When you’re giving general-purpose career advice, the meme “do AI yourself, so you’re around to help make it safe” is a really bad meme. It fuels a narrative that says “Being a good person standing next to the development of dangerous tech makes the tech less dangerous.” Just standing nearby doesn’t actually help unless you’re doing technical safety research. Just standing nearby does create a false sense of security through the mere-exposure effect. And the “just stand nearby” attitude drives people to worsen race conditions by creating new competitors in different geographical locations, so they can exercise their Stand Nearby powers to ensure the tech is safe.

Important: the above paragraphs are advice about what advice to give, because of the social pressures and tendencies to rationalize that advice-giving often produces. By contrast, if you’re a person who’s worried about AI, and thinking about a career in AI research, I do not wish to discourage you from going into AI capabilities research. To you, what I want to say is something different....

Step 1: Learn by doing. Leverage Academia. Get into a good grad school for AI research, and focus first on learning things that feel like they will help you personally to understand AI safety better (or AI ethics, or AI x-risk; replace by your area of interest throughout). Don’t worry about whether you’re “contributing” to AI safety too early in your graduate career. Before you’re actually ready to make real contributions to the field, try to avoid rationalizing doing things because “they might help with safety”; instead, do things because “they might help me personally to understand safety better, in ways that might be idiosyncratic to me and my own learning process.”

Remember, what you need to learn to understand safety, and what the field needs to progress, might be pretty different, and you need to have the freedom to learn whatever gaps seem important to you personally. Early in your research career, you need to be in “consume” mode more than “produce” mode, and it’s fine if your way of “consuming” knowledge and skill is to “produce” things that aren’t very externally valuable. So, try to avoid rationalizing the externally-usable safety-value of ideas or tools you produce on your way to understanding how to produce externally-usable safety research later.

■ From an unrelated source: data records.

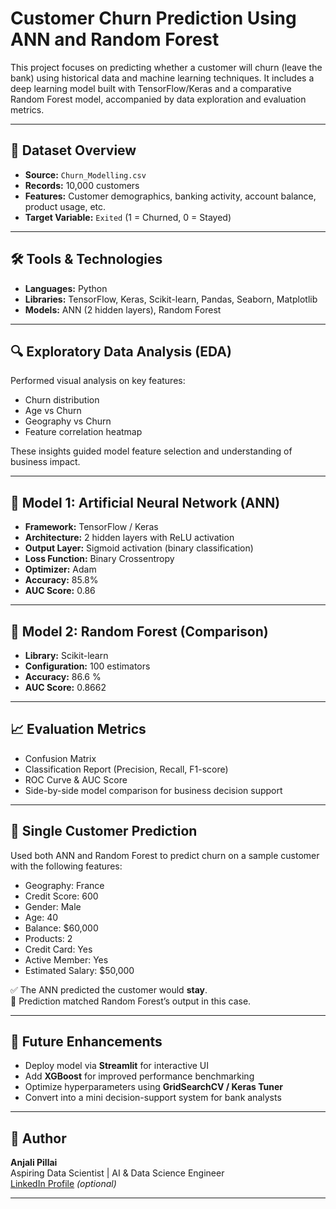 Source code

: # Customer Churn Prediction Using ANN and Random Forest

This project focuses on predicting whether a customer will churn (leave the bank) using historical data and machine learning techniques. It includes a deep learning model built with TensorFlow/Keras and a comparative Random Forest model, accompanied by data exploration and evaluation metrics.

---

## 📂 Dataset Overview

- **Source:** `Churn_Modelling.csv`
- **Records:** 10,000 customers
- **Features:** Customer demographics, banking activity, account balance, product usage, etc.
- **Target Variable:** `Exited` (1 = Churned, 0 = Stayed)

---

## 🛠️ Tools & Technologies

- **Languages:** Python
- **Libraries:** TensorFlow, Keras, Scikit-learn, Pandas, Seaborn, Matplotlib
- **Models:** ANN (2 hidden layers), Random Forest

---

## 🔍 Exploratory Data Analysis (EDA)

Performed visual analysis on key features:
- Churn distribution
- Age vs Churn
- Geography vs Churn
- Feature correlation heatmap

These insights guided model feature selection and understanding of business impact.

---

## 🧠 Model 1: Artificial Neural Network (ANN)

- **Framework:** TensorFlow / Keras
- **Architecture:** 2 hidden layers with ReLU activation
- **Output Layer:** Sigmoid activation (binary classification)
- **Loss Function:** Binary Crossentropy
- **Optimizer:** Adam
- **Accuracy:** 85.8%
- **AUC Score:** 0.86

---

## 🌲 Model 2: Random Forest (Comparison)

- **Library:** Scikit-learn
- **Configuration:** 100 estimators
- **Accuracy:** 86.6 %
- **AUC Score:** 0.8662

---

## 📈 Evaluation Metrics

- Confusion Matrix
- Classification Report (Precision, Recall, F1-score)
- ROC Curve & AUC Score
- Side-by-side model comparison for business decision support

---

## 🧪 Single Customer Prediction

Used both ANN and Random Forest to predict churn on a sample customer with the following features:

- Geography: France  
- Credit Score: 600  
- Gender: Male  
- Age: 40  
- Balance: \$60,000  
- Products: 2  
- Credit Card: Yes  
- Active Member: Yes  
- Estimated Salary: \$50,000  

✅ The ANN predicted the customer would **stay**.  
🔄 Prediction matched Random Forest’s output in this case.

---

## 🚀 Future Enhancements

- Deploy model via **Streamlit** for interactive UI  
- Add **XGBoost** for improved performance benchmarking  
- Optimize hyperparameters using **GridSearchCV / Keras Tuner**  
- Convert into a mini decision-support system for bank analysts

---

## 🧾 Author

**Anjali Pillai**  
Aspiring Data Scientist | AI & Data Science Engineer  
[LinkedIn Profile](https://www.linkedin.com/in/anjalipillai2603) *(optional)*

---

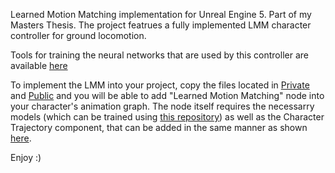 Learned Motion Matching implementation for Unreal Engine 5. Part of my Masters Thesis.
The project featrues a fully implemented LMM character controller for ground locomotion.

Tools for training the neural networks that are used by this controller are available [here](https://github.com/E1P3/Learned_Motion_Matching_Training)

To implement the LMM into your project, copy the files located in [Private](https://github.com/E1P3/Learned_Motion_Matching_UE5/tree/main/Source/Testing/Private) and [Public](https://github.com/E1P3/Learned_Motion_Matching_UE5/tree/main/Source/Testing/Private) and you will be able to add "Learned Motion Matching" node into your character's animation graph. The node itself requires the necessarry models (which can be trained using [this repository](https://github.com/E1P3/Learned_Motion_Matching_Training)) as well as the Character Trajectory component, that can be added in the same manner as shown [here](https://www.youtube.com/watch?v=L2Q8C99uYuE). 

Enjoy :)
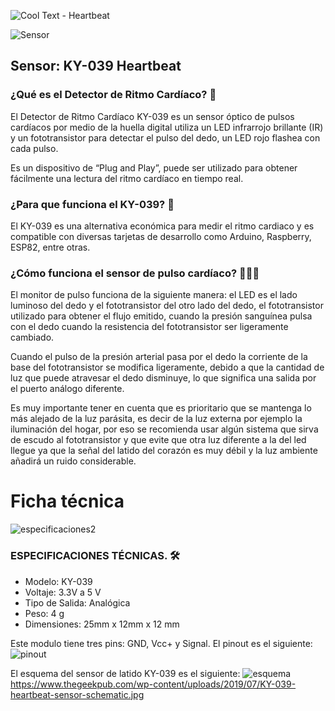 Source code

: ![Cool Text - Heartbeat](https://user-images.githubusercontent.com/84552885/144182471-1ec67c0d-5d3b-406d-b996-ce061eb44e61.png)

![Sensor](https://user-images.githubusercontent.com/84552885/144518236-99b46ddd-8424-484c-a571-a5388afdd4f6.jpg)



## Sensor: KY-039 Heartbeat

### ¿Qué es el Detector de Ritmo Cardíaco? 💓

El Detector de Ritmo Cardíaco KY-039 es un sensor óptico de pulsos cardíacos por medio de la huella digital utiliza un LED infrarrojo brillante (IR) y un fototransistor para detectar el pulso del dedo, un LED rojo flashea con cada pulso.

Es un dispositivo de “Plug and Play”, puede ser utilizado para obtener fácilmente una lectura del ritmo cardíaco en tiempo real. 

### ¿Para que funciona el KY-039? 🤔
El KY-039 es una alternativa económica para medir el ritmo cardiaco y es compatible con diversas tarjetas de desarrollo como Arduino, Raspberry, ESP82, entre otras.


### ¿Cómo funciona el sensor de pulso cardíaco? 👷🏻‍♂️
El monitor de pulso funciona de la siguiente manera: el LED es el lado luminoso del dedo y el fototransistor del otro lado del dedo, el fototransistor utilizado para obtener el flujo emitido, cuando la presión sanguínea pulsa con el dedo cuando la resistencia del fototransistor ser ligeramente cambiado.

Cuando el pulso de la presión arterial pasa por el dedo la corriente de la base del fototransistor se modifica ligeramente, debido a que la cantidad de luz que puede atravesar el dedo disminuye, lo que significa una salida por el puerto análogo diferente.

Es muy importante tener en cuenta que es prioritario que se mantenga lo más alejado de la luz parásita, es decir de la luz externa por ejemplo la iluminación del hogar, por eso se recomienda usar algún sistema que sirva de escudo al fototransistor y que evite que otra luz diferente a la del led llegue ya que la señal del latido del corazón es muy débil y la luz ambiente añadirá un ruido considerable.


# Ficha técnica

![especificaciones2](https://user-images.githubusercontent.com/84552885/144528044-c6614b33-9539-4ea0-94e0-90f8653f49fa.png)

### ESPECIFICACIONES TÉCNICAS. 🛠️
- Modelo: KY-039
- Voltaje: 3.3V a 5 V
- Tipo de Salida: Analógica
- Peso: 4 g
- Dimensiones: 25mm x 12mm x 12 mm


Este modulo tiene tres pins: GND, Vcc+ y Signal. El pinout es el siguiente:
![pinout](https://user-images.githubusercontent.com/84552885/144520684-b4e05b62-5744-4e6f-b4cc-1fb168c87ea8.jpg)


El esquema del sensor de latido KY-039 es el siguiente:
![esquema](https://user-images.githubusercontent.com/84552885/144524203-ce1c1c5a-6114-4392-82a1-ada1da1588a7.jpg)
https://www.thegeekpub.com/wp-content/uploads/2019/07/KY-039-heartbeat-sensor-schematic.jpg
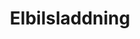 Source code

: ---
title: 'Elbilsladdning'
symbol_image: '/images/symbols/kr/93.svg'
weight: 93
card: true
card_color: 'bg-symbol-black'
--- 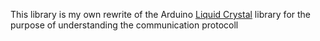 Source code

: This library is my own rewrite of the Arduino [Liquid Crystal](https://docs.arduino.cc/libraries/liquidcrystal/) library for the purpose of understanding the communication protocoll
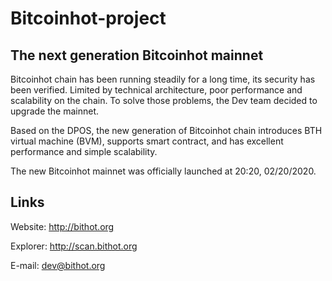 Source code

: # Bitcoinhot-project
## The next generation Bitcoinhot mainnet
Bitcoinhot chain has been running steadily for a long time, its security has been verified.
Limited by technical architecture, poor performance and scalability on the chain.
To solve those problems, the Dev team decided to upgrade the mainnet. 

Based on the DPOS, the new generation of Bitcoinhot chain introduces BTH virtual machine (BVM), supports smart contract, 
and has excellent performance and simple scalability. 

The new Bitcoinhot mainnet was officially launched at 20:20, 02/20/2020.


## Links
Website: http://bithot.org

Explorer: http://scan.bithot.org

E-mail: dev@bithot.org
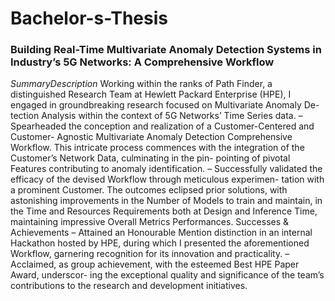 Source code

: # Bachelor-s-Thesis
### Building Real-Time Multivariate Anomaly Detection Systems in Industry’s 5G Networks: A Comprehensive Workflow

$Summary Description$
Working within the ranks of Path Finder, a distinguished Research Team at Hewlett Packard
Enterprise (HPE), I engaged in groundbreaking research focused on Multivariate Anomaly De-
tection Analysis within the context of 5G Networks’ Time Series data.
– Spearheaded the conception and realization of a Customer-Centered and Customer-
Agnostic Multivariate Anomaly Detection Comprehensive Workflow. This intricate process
commences with the integration of the Customer’s Network Data, culminating in the pin-
pointing of pivotal Features contributing to anomaly identification.
– Successfully validated the efficacy of the devised Workflow through meticulous experimen-
tation with a prominent Customer. The outcomes eclipsed prior solutions, with astonishing
improvements in the Number of Models to train and maintain, in the Time and Resources
Requirements both at Design and Inference Time, maintaining impressive Overall Metrics
Performances.
Successes & Achievements
– Attained an Honourable Mention distinction in an internal Hackathon hosted by HPE, during
which I presented the aforementioned Workflow, garnering recognition for its innovation and
practicality.
– Acclaimed, as group achievement, with the esteemed Best HPE Paper Award, underscor-
ing the exceptional quality and significance of the team’s contributions to the research and
development initiatives.
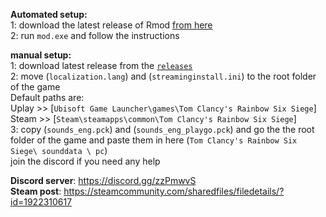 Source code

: 
**Automated setup:**  
1:  download the latest release of Rmod [from here](https://github.com/Zipliks/rmod/releases)   
2: run `mod.exe` and follow the instructions  

**manual setup:**  
1: download latest release from the [`releases`](https://github.com/homamgamer/r6s-English/releases)  
2: move (`localization.lang`) and (`streaminginstall.ini`) to the root folder of the game   
Default paths are:  
Uplay >> [`Ubisoft Game Launcher\games\Tom Clancy's Rainbow Six Siege`]  
Steam >> [`Steam\steamapps\common\Tom Clancy's Rainbow Six Siege`]  
3: copy (`sounds_eng.pck`) and (`sounds_eng_playgo.pck`) and go the the root folder of the game and paste them in here (`Tom Clancy's Rainbow Six Siege\ sounddata \ pc`)  
join the discord if you need any help  

**Discord server**: https://discord.gg/zzPmwvS  
**Steam post**: https://steamcommunity.com/sharedfiles/filedetails/?id=1922310617  
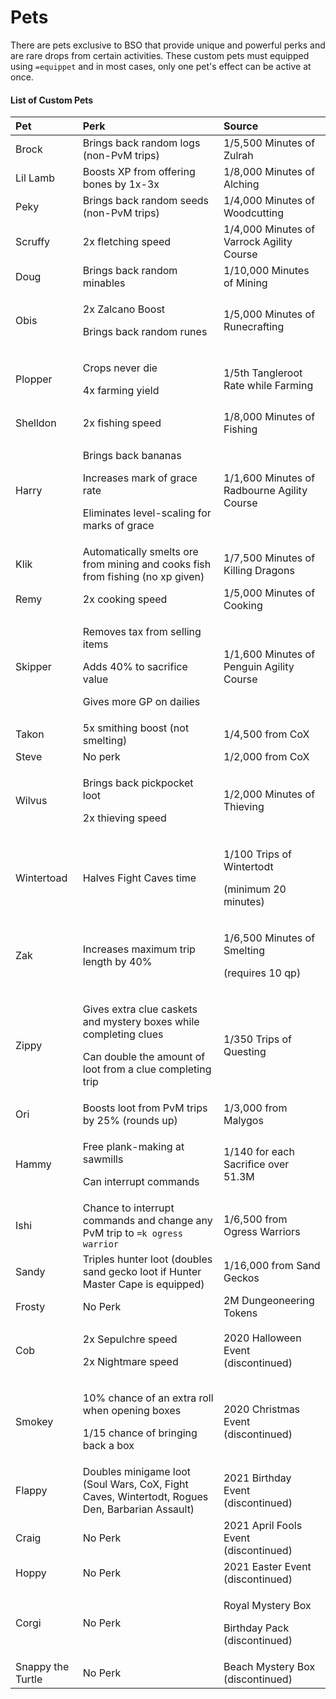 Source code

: # Pets

There are pets exclusive to BSO that provide unique and powerful perks and are rare drops from certain activities. These custom pets must equipped using `=equippet` and in most cases, only one pet's effect can be active at once.

#### List of Custom Pets

<table>
  <thead>
    <tr>
      <th style="text-align:left">Pet</th>
      <th style="text-align:left">Perk</th>
      <th style="text-align:left">Source</th>
    </tr>
  </thead>
  <tbody>
    <tr>
      <td style="text-align:left">Brock</td>
      <td style="text-align:left">Brings back random logs (non-PvM trips)</td>
      <td style="text-align:left">1/5,500 Minutes of Zulrah</td>
    </tr>
    <tr>
      <td style="text-align:left">Lil Lamb</td>
      <td style="text-align:left">Boosts XP from offering bones by 1x-3x</td>
      <td style="text-align:left">1/8,000 Minutes of Alching</td>
    </tr>
    <tr>
      <td style="text-align:left">Peky</td>
      <td style="text-align:left">Brings back random seeds (non-PvM trips)</td>
      <td style="text-align:left">1/4,000 Minutes of Woodcutting</td>
    </tr>
    <tr>
      <td style="text-align:left">Scruffy</td>
      <td style="text-align:left">2x fletching speed</td>
      <td style="text-align:left">1/4,000 Minutes of Varrock Agility Course</td>
    </tr>
    <tr>
      <td style="text-align:left">Doug</td>
      <td style="text-align:left">Brings back random minables</td>
      <td style="text-align:left">1/10,000 Minutes of Mining</td>
    </tr>
    <tr>
      <td style="text-align:left">Obis</td>
      <td style="text-align:left">
        <p>2x Zalcano Boost</p>
        <p>Brings back random runes</p>
      </td>
      <td style="text-align:left">1/5,000 Minutes of Runecrafting</td>
    </tr>
    <tr>
      <td style="text-align:left">Plopper</td>
      <td style="text-align:left">
        <p>Crops never die</p>
        <p>4x farming yield</p>
      </td>
      <td style="text-align:left">1/5th Tangleroot Rate while Farming</td>
    </tr>
    <tr>
      <td style="text-align:left">Shelldon</td>
      <td style="text-align:left">2x fishing speed</td>
      <td style="text-align:left">1/8,000 Minutes of Fishing</td>
    </tr>
    <tr>
      <td style="text-align:left">Harry</td>
      <td style="text-align:left">
        <p>Brings back bananas</p>
        <p>Increases mark of grace rate</p>
        <p>Eliminates level-scaling for marks of grace</p>
      </td>
      <td style="text-align:left">1/1,600 Minutes of Radbourne Agility Course</td>
    </tr>
    <tr>
      <td style="text-align:left">Klik</td>
      <td style="text-align:left">Automatically smelts ore from mining and cooks fish from fishing (no xp
        given)</td>
      <td style="text-align:left">1/7,500 Minutes of Killing Dragons</td>
    </tr>
    <tr>
      <td style="text-align:left">Remy</td>
      <td style="text-align:left">2x cooking speed</td>
      <td style="text-align:left">1/5,000 Minutes of Cooking</td>
    </tr>
    <tr>
      <td style="text-align:left">Skipper</td>
      <td style="text-align:left">
        <p>Removes tax from selling items</p>
        <p>Adds 40% to sacrifice value</p>
        <p>Gives more GP on dailies</p>
      </td>
      <td style="text-align:left">1/1,600 Minutes of Penguin Agility Course</td>
    </tr>
    <tr>
      <td style="text-align:left">Takon</td>
      <td style="text-align:left">5x smithing boost (not smelting)</td>
      <td style="text-align:left">1/4,500 from CoX</td>
    </tr>
    <tr>
      <td style="text-align:left">Steve</td>
      <td style="text-align:left">No perk</td>
      <td style="text-align:left">1/2,000 from CoX</td>
    </tr>
    <tr>
      <td style="text-align:left">Wilvus</td>
      <td style="text-align:left">
        <p>Brings back pickpocket loot</p>
        <p>2x thieving speed</p>
      </td>
      <td style="text-align:left">1/2,000 Minutes of Thieving</td>
    </tr>
    <tr>
      <td style="text-align:left">Wintertoad</td>
      <td style="text-align:left">Halves Fight Caves time</td>
      <td style="text-align:left">
        <p>1/100 Trips of Wintertodt</p>
        <p>(minimum 20 minutes)</p>
      </td>
    </tr>
    <tr>
      <td style="text-align:left">Zak</td>
      <td style="text-align:left">Increases maximum trip length by 40%</td>
      <td style="text-align:left">
        <p>1/6,500 Minutes of Smelting</p>
        <p>(requires 10 qp)</p>
      </td>
    </tr>
    <tr>
      <td style="text-align:left">Zippy</td>
      <td style="text-align:left">
        <p>Gives extra clue caskets and mystery boxes while completing clues</p>
        <p>Can double the amount of loot from a clue completing trip</p>
      </td>
      <td style="text-align:left">1/350 Trips of Questing</td>
    </tr>
    <tr>
      <td style="text-align:left">Ori</td>
      <td style="text-align:left">Boosts loot from PvM trips by 25% (rounds up)</td>
      <td style="text-align:left">1/3,000 from Malygos</td>
    </tr>
    <tr>
      <td style="text-align:left">Hammy</td>
      <td style="text-align:left">
        <p>Free plank-making at sawmills</p>
        <p>Can interrupt commands</p>
      </td>
      <td style="text-align:left">1/140 for each Sacrifice over 51.3M</td>
    </tr>
    <tr>
      <td style="text-align:left">Ishi</td>
      <td style="text-align:left">Chance to interrupt commands and change any PvM trip to <code>=k ogress warrior</code>
      </td>
      <td style="text-align:left">1/6,500 from Ogress Warriors</td>
    </tr>
    <tr>
      <td style="text-align:left">Sandy</td>
      <td style="text-align:left">Triples hunter loot (doubles sand gecko loot if Hunter Master Cape is
        equipped)</td>
      <td style="text-align:left">1/16,000 from Sand Geckos</td>
    </tr>
    <tr>
      <td style="text-align:left">Frosty</td>
      <td style="text-align:left">No Perk</td>
      <td style="text-align:left">2M Dungeoneering Tokens</td>
    </tr>
    <tr>
      <td style="text-align:left">Cob</td>
      <td style="text-align:left">
        <p>2x Sepulchre speed</p>
        <p>2x Nightmare speed</p>
      </td>
      <td style="text-align:left">2020 Halloween Event (discontinued)</td>
    </tr>
    <tr>
      <td style="text-align:left">Smokey</td>
      <td style="text-align:left">
        <p>10% chance of an extra roll when opening boxes</p>
        <p>1/15 chance of bringing back a box</p>
      </td>
      <td style="text-align:left">2020 Christmas Event (discontinued)</td>
    </tr>
    <tr>
      <td style="text-align:left">Flappy</td>
      <td style="text-align:left">Doubles minigame loot (Soul Wars, CoX, Fight Caves, Wintertodt, Rogues
        Den, Barbarian Assault)</td>
      <td style="text-align:left">2021 Birthday Event (discontinued)</td>
    </tr>
    <tr>
      <td style="text-align:left">Craig</td>
      <td style="text-align:left">No Perk</td>
      <td style="text-align:left">2021 April Fools Event (discontinued)</td>
    </tr>
    <tr>
      <td style="text-align:left">Hoppy</td>
      <td style="text-align:left">No Perk</td>
      <td style="text-align:left">2021 Easter Event (discontinued)</td>
    </tr>
    <tr>
      <td style="text-align:left">Corgi</td>
      <td style="text-align:left">No Perk</td>
      <td style="text-align:left">
        <p>Royal Mystery Box</p>
        <p>Birthday Pack (discontinued)</p>
      </td>
    </tr>
    <tr>
      <td style="text-align:left">Snappy the Turtle</td>
      <td style="text-align:left">No Perk</td>
      <td style="text-align:left">Beach Mystery Box (discontinued)</td>
    </tr>
  </tbody>
</table>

The societal value of you producing your earliest research results will be that they help you personally to fill gaps in your mind that matter for your personal understanding of AI safety, and that’s all the justification you need in my books. So, do focus on learning things that you need to understand safety better, but don’t expect those things to be a “contribution” that will matter to others.

Step 2: Once you’ve learned enough that you’re able to start contributing to research in AI safety (or ethics, or x-risk), then start focusing directly on making safety research contributions that others might find insightful. When you’re ready enough to start actually producing advances in your field, that’s when it’s time to start thinking about the social impact of those advances would be, and start shifting your focus somewhat away from learning (consuming) and somewhat more toward contributing (producing).